Recurrent Neural Network Models Based on Optimization Methods
Predrag S. Stanimirović,
Spyridon D. Mourtas,
Vasilios N. Katsikis,
Lev A. Kazakovtsev,
Vladimir N. Krutikov
Affiliations
Predrag S. Stanimirović
Faculty of Sciences and Mathematics, University of Niš, Višegradska 33, 18000 Niš, Serbia
Spyridon D. Mourtas
Laboratory “Hybrid Methods of Modelling and Optimization in Complex Systems”, Siberian Federal University, Krasnoyarsk 660041, Russia
Vasilios N. Katsikis
Department of Economics, Division of Mathematics and Informatics, National and Kapodistrian University of Athens, Sofokleous 1 Street, 10559 Athens, Greece
Lev A. Kazakovtsev
Laboratory “Hybrid Methods of Modelling and Optimization in Complex Systems”, Siberian Federal University, Krasnoyarsk 660041, Russia
Vladimir N. Krutikov
Department of Applied Mathematics, Kemerovo State University, Krasnaya Street 6, Kemerovo 650043, Russia
Many researchers have addressed problems involving time-varying (TV) general linear matrix equations (GLMEs) because of their importance in science and engineering.
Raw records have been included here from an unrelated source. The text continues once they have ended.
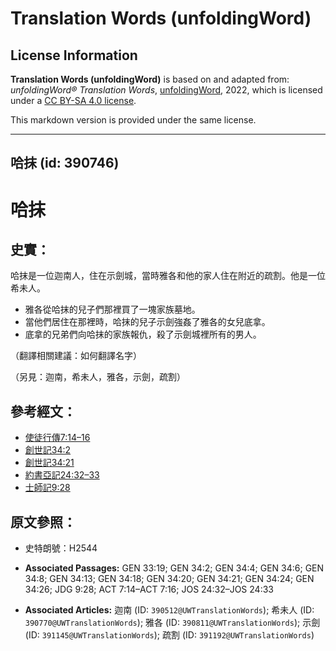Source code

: # Translation Words (unfoldingWord)

## License Information

**Translation Words (unfoldingWord)** is based on and adapted from: _unfoldingWord® Translation Words_, [unfoldingWord](https://unfoldingword.org/utw), 2022, which is licensed under a [CC BY-SA 4.0 license](https://creativecommons.org/licenses/by-sa/4.0/legalcode.en).

This markdown version is provided under the same license.



--------------------------------

## 哈抹 (id: 390746)

哈抹
==

史實：
---

哈抹是一位迦南人，住在示劍城，當時雅各和他的家人住在附近的疏割。他是一位希未人。

* 雅各從哈抹的兒子們那裡買了一塊家族墓地。
* 當他們居住在那裡時，哈抹的兒子示劍強姦了雅各的女兒底拿。
* 底拿的兄弟們向哈抹的家族報仇，殺了示劍城裡所有的男人。

（翻譯相關建議：如何翻譯名字）

（另見：迦南，希未人，雅各，示劍，疏割）

參考經文：
-----

* [使徒行傳7:14–16](https://ref.ly/Acts7:14-Acts7:16)
* [創世記34:2](https://ref.ly/Gen34:2)
* [創世記34:21](https://ref.ly/Gen34:21)
* [約書亞記24:32–33](https://ref.ly/Josh24:32-Josh24:33)
* [士師記9:28](https://ref.ly/Judg9:28)

原文參照：
-----

* 史特朗號：H2544

* **Associated Passages:** GEN 33:19; GEN 34:2; GEN 34:4; GEN 34:6; GEN 34:8; GEN 34:13; GEN 34:18; GEN 34:20; GEN 34:21; GEN 34:24; GEN 34:26; JDG 9:28; ACT 7:14–ACT 7:16; JOS 24:32–JOS 24:33
* **Associated Articles:** 迦南 (ID: `390512@UWTranslationWords`); 希未人 (ID: `390770@UWTranslationWords`); 雅各 (ID: `390811@UWTranslationWords`); 示劍 (ID: `391145@UWTranslationWords`); 疏割 (ID: `391192@UWTranslationWords`)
This research discusses and solves the topic of solving TV GLME using the zeroing neural network (ZNN) design. Five new ZNN models based on novel error functions arising from gradient-descent and Newton optimization methods are presented and compared to each other and to the standard ZNN design. Pseudoinversion is involved in four proposed ZNN models, while three of them are related to Newton’s optimization method. Heterogeneous numerical examples show that all models successfully solve TV GLMEs, although their effectiveness varies and depends on the input matrix.